Interesting exploration! Another example of authorial intent is the Angel commentary (I think it's for "A Hole in the World") where Joss Whedon mentions that he believes Angel and Spike had a more intimate past than they have admitted. If the creator believes it, it's authorial intent and his personal canon, and certainly many people's fanon (including my own), but not actual canon as it never actually happened or was admitted to in the course of the series.

[disagree]:

Nothing personal but I find your position as a fanfic author is dictating your opinion. If you weren't I might view your opinion as unbiased. Me I don't buy into the belief that the DCAU should be limited to what we just see infront of us. For all I know the next thing you're (or anyone else) going to tell me is that God isn't real because you can't see him in front of you. The head deity (in this case Bruce Timm) is the one with the final say since he is the head cheese of the DCAU NOT THE OTHER WRITERS. EX: In making a decision on whether the flashback in Ancient History really happened. Timm's statement on it being real, would overrule McDuffie's statement since Timm is McDuffie's boss. It's his CURRENT stated belief that matters at the moment. Not his past belief. But his current one. And canon can change with what he changes. Ideas and beliefs are two different things. In all fairness, there's nothing written in stone anywhere that says "It must be produced to be canon." or "That the head authors off screen beliefs are canon." There's nothing concrete proving either of our beliefs.

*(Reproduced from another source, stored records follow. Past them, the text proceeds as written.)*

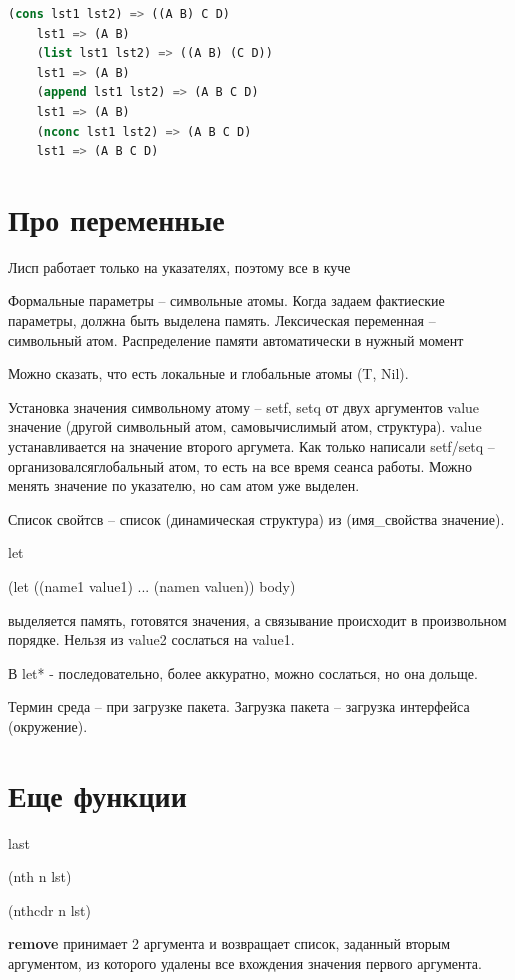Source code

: \documentclass[12pt]{report}
\begin{document}
\begin{lstlisting}[language=Lisp]	
	(cons lst1 lst2) => ((A B) C D)
	lst1 => (A B)
	(list lst1 lst2) => ((A B) (C D))
	lst1 => (A B)
	(append lst1 lst2) => (A B C D)
	lst1 => (A B)
	(nconc lst1 lst2) => (A B C D)
	lst1 => (A B C D)
\end{lstlisting}



\section*{Про переменные}

Лисп работает только на указателях, поэтому все в куче

Формальные параметры -- символьные атомы. Когда задаем фактиеские параметры, должна быть выделена память. Лексическая переменная -- символьный атом. Распределение памяти автоматически в нужный момент

Можно сказать, что есть локальные и глобальные атомы (T, Nil).

Установка значения символьному атому -- setf, setq от двух аргументов value значение (другой символьный атом, самовычислимый атом, структура). value устанавливается на значение второго аргумета. Как только написали setf/setq -- организовалсяглобальный атом, то есть на все время сеанса работы. Можно менять значение по указателю, но сам атом уже выделен.

Список свойтсв -- список (динамическая структура) из (имя\_свойства значение).

let

(let ((name1 value1) ... (namen valuen)) body)

выделяется память, готовятся значения, а связывание происходит в произвольном порядке. Нельзя из value2 сослаться на value1.

В let* - последовательно, более аккуратно, можно сослаться, но она дольще.

Термин среда -- при загрузке пакета. Загрузка пакета -- загрузка интерфейса (окружение).

\section*{Еще функции}

last

(nth n lst)

(nthcdr n lst)

\textbf{remove} принимает 2 аргумента и возвращает список, заданный вторым аргументом, из которого удалены все вхождения значения первого аргумента.
\end{document}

Just our details trying to prove our beliefs.

[Merlin Missy]:

How is fanfic even involved in this discussion? Fanfiction by definition isn't canon, unless you want to split hairs and assume that even the paid writers working on a licensed property are just writing glorified fanfic. There's a discussion in there, but I did that in another essay on this site, and it's not relevant here. The "AU" in DCAU means "animated universe." If it was animated, it's part of that universe. If it was posted on Toonzone, not so much. The debate over "Ancient History" is actually a good example of how authorial intent can screw up what people see as canon. Timm said the flashback was real. McDuffie said it was all in their heads. Which one is canon? Neither. Or both. We can interpret it either way. What's actually bare-bones canon is that the three characters (four if you count Shadow Thief) saw a vision of the past in which they starred. It was left ambiguous enough for even the show's producers not to agree what happened. Canon's like that sometimes. Fans get into flamewars regularly because they disagree on how to interpret what they see in the canon. (Ex: "Did you see the expression on his face? He so wanted to have sex with that guy!" "No way! He was telling the guy to back off, because he wants to have sex with that girl!" *insert fight here*) As I said in the above essay, you're welcome to your own personal canon, and you can feel free to incorporate things the writers said or to ignore them. That's what personal canon is for. Actual canon is what aired. If you don't believe me, go look it up elsewhere; I didn't make this up to entertain myself, I wrote it here to have an easy place to point people when they said, "But J.K. Rowling said *insert thing here*". For better or worse, canon is what happened on the screen or on the page, whether or not you liked it, whether or not the author intended it, whether or not you can handwave it away later with a magical fixit in fanfic (there's a fanfiction reference, happy?), whether or not it even makes any sense. Canon is what's in front of you. Fanon is what you believe happened too. You can use BT's ideas as your fanon (although I'd steer clear of the Terry-as-Bruce's-clone theory). People do. Other people don't, and if they've never set virtual foot online but they have seen all the DCAU episodes ("Gotham Girls" being one of those sticky places) then they still know all the canon. That's how it works, you see.